WHAT IS NEEDED – When the line containing "The post is in" is reached, include it and end there; set down verbatim every line before it, starting at the top of the records.

(Stored data entries)
- - - -

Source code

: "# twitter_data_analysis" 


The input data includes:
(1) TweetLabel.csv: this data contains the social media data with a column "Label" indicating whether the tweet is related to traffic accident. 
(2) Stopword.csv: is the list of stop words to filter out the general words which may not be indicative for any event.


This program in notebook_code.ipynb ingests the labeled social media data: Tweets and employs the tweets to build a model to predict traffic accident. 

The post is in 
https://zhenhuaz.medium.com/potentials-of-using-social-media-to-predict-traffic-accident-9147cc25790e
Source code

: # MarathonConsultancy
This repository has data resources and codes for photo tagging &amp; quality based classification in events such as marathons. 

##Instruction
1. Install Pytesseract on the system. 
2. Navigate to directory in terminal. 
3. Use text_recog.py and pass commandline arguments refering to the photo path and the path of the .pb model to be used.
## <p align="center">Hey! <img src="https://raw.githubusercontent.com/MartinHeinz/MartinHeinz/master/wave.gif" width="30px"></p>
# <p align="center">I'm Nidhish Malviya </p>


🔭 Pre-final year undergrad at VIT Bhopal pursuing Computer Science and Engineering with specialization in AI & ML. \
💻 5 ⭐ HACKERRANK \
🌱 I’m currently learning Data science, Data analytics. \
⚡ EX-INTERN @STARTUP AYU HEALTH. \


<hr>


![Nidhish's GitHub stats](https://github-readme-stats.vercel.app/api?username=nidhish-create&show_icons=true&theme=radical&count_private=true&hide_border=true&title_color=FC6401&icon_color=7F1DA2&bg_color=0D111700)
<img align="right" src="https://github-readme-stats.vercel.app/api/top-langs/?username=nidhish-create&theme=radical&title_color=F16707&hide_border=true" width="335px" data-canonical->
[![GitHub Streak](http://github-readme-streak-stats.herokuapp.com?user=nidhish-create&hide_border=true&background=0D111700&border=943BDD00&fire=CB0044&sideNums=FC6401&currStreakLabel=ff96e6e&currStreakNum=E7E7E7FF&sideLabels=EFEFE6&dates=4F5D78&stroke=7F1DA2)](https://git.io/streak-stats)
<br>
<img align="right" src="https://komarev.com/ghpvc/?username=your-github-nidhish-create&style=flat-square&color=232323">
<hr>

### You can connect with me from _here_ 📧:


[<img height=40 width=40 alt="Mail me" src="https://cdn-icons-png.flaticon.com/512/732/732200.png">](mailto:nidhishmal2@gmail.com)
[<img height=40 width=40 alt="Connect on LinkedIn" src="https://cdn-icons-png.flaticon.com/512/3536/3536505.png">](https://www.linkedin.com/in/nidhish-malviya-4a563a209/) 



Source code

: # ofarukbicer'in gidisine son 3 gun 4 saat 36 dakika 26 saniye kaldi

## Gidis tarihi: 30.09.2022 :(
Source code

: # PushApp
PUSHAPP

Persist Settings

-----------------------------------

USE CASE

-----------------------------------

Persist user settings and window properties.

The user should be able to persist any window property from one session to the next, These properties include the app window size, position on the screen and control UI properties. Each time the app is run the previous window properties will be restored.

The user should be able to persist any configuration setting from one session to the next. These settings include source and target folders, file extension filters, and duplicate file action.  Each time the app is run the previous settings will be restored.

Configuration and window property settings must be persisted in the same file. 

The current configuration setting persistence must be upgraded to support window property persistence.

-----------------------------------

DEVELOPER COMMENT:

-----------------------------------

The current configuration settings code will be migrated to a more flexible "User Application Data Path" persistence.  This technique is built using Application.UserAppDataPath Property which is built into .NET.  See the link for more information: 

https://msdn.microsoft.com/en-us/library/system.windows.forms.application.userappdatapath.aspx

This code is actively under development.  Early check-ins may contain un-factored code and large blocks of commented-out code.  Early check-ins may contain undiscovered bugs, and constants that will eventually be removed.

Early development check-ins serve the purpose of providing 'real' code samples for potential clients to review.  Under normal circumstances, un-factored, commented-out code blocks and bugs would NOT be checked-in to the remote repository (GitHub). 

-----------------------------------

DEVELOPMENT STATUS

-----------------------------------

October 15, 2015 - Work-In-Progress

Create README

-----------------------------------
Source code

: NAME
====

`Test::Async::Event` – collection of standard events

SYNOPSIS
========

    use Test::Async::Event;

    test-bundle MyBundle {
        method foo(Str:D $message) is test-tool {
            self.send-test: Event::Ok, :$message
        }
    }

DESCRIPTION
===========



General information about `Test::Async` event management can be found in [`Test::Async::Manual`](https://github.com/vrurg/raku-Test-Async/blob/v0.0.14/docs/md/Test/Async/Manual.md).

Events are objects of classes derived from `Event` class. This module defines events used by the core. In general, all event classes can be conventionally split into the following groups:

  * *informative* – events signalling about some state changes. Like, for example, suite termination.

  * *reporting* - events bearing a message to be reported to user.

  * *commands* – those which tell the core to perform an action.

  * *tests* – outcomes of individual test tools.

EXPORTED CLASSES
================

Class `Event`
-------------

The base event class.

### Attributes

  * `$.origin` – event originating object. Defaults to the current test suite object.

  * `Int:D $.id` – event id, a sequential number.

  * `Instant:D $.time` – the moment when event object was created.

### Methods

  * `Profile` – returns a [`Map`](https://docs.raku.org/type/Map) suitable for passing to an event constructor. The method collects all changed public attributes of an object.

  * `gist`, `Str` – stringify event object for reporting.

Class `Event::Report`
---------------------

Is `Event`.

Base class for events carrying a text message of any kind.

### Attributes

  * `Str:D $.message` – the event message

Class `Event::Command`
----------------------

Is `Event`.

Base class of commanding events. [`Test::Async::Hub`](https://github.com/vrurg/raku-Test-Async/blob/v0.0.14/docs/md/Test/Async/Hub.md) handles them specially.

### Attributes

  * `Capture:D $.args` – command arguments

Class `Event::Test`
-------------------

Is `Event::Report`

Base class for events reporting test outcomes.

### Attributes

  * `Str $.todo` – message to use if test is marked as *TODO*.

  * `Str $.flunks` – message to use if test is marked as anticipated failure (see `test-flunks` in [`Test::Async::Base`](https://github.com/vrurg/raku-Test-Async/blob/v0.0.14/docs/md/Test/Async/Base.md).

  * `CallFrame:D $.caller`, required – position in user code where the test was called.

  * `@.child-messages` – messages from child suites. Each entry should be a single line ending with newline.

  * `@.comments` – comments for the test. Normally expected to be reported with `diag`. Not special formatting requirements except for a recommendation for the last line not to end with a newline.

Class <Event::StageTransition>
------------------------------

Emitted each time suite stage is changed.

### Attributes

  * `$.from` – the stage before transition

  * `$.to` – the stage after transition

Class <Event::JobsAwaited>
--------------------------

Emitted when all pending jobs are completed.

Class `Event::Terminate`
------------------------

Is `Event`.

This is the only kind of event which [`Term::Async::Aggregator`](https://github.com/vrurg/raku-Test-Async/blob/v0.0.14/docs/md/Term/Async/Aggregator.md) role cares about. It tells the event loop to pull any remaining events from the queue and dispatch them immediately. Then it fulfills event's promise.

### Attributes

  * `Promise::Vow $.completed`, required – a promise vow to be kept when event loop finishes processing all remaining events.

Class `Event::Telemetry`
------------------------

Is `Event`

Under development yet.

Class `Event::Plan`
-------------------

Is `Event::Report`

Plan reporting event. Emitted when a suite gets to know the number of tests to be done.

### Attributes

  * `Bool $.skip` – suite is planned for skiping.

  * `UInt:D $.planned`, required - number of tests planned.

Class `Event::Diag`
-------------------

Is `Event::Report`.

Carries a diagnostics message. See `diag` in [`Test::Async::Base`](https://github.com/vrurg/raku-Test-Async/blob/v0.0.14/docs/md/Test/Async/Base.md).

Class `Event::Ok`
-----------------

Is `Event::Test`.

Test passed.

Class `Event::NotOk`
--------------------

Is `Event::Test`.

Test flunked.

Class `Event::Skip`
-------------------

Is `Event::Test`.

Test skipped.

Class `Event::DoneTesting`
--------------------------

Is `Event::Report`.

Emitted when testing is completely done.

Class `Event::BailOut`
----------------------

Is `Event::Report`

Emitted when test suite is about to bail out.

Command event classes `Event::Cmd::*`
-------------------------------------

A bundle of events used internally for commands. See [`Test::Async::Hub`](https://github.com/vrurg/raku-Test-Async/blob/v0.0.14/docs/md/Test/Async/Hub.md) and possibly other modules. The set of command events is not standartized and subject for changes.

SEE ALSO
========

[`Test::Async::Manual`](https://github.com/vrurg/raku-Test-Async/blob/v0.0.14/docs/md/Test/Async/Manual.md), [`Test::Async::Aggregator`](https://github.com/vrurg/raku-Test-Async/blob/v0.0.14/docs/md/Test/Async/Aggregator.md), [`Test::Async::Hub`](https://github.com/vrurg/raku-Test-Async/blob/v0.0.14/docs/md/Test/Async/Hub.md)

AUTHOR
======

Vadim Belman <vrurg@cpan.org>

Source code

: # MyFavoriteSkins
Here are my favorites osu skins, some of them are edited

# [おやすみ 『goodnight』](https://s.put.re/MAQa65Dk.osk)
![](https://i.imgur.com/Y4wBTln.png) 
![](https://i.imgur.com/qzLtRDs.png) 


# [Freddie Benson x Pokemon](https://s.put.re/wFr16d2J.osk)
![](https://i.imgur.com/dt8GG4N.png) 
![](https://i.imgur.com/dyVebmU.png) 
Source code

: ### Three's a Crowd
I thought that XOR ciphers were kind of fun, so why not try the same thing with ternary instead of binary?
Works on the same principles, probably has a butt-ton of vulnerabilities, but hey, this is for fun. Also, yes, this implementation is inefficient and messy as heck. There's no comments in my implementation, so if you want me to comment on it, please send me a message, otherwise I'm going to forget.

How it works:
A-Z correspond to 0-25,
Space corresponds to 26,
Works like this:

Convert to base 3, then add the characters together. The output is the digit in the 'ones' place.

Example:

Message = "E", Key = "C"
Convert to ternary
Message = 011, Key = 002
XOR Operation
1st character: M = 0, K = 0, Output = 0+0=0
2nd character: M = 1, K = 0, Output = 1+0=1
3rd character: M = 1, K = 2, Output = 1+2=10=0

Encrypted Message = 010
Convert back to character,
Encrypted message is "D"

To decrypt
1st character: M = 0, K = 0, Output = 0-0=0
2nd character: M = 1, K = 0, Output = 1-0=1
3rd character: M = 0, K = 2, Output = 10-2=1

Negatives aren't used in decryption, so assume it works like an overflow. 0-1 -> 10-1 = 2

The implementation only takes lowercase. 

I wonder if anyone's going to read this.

- - - -

WRITTEN RESPONSE –
Source code

: "# twitter_data_analysis" 


The input data includes:
(1) TweetLabel.csv: this data contains the social media data with a column "Label" indicating whether the tweet is related to traffic accident. 
(2) Stopword.csv: is the list of stop words to filter out the general words which may not be indicative for any event.


This program in notebook_code.ipynb ingests the labeled social media data: Tweets and employs the tweets to build a model to predict traffic accident. 

The post is in 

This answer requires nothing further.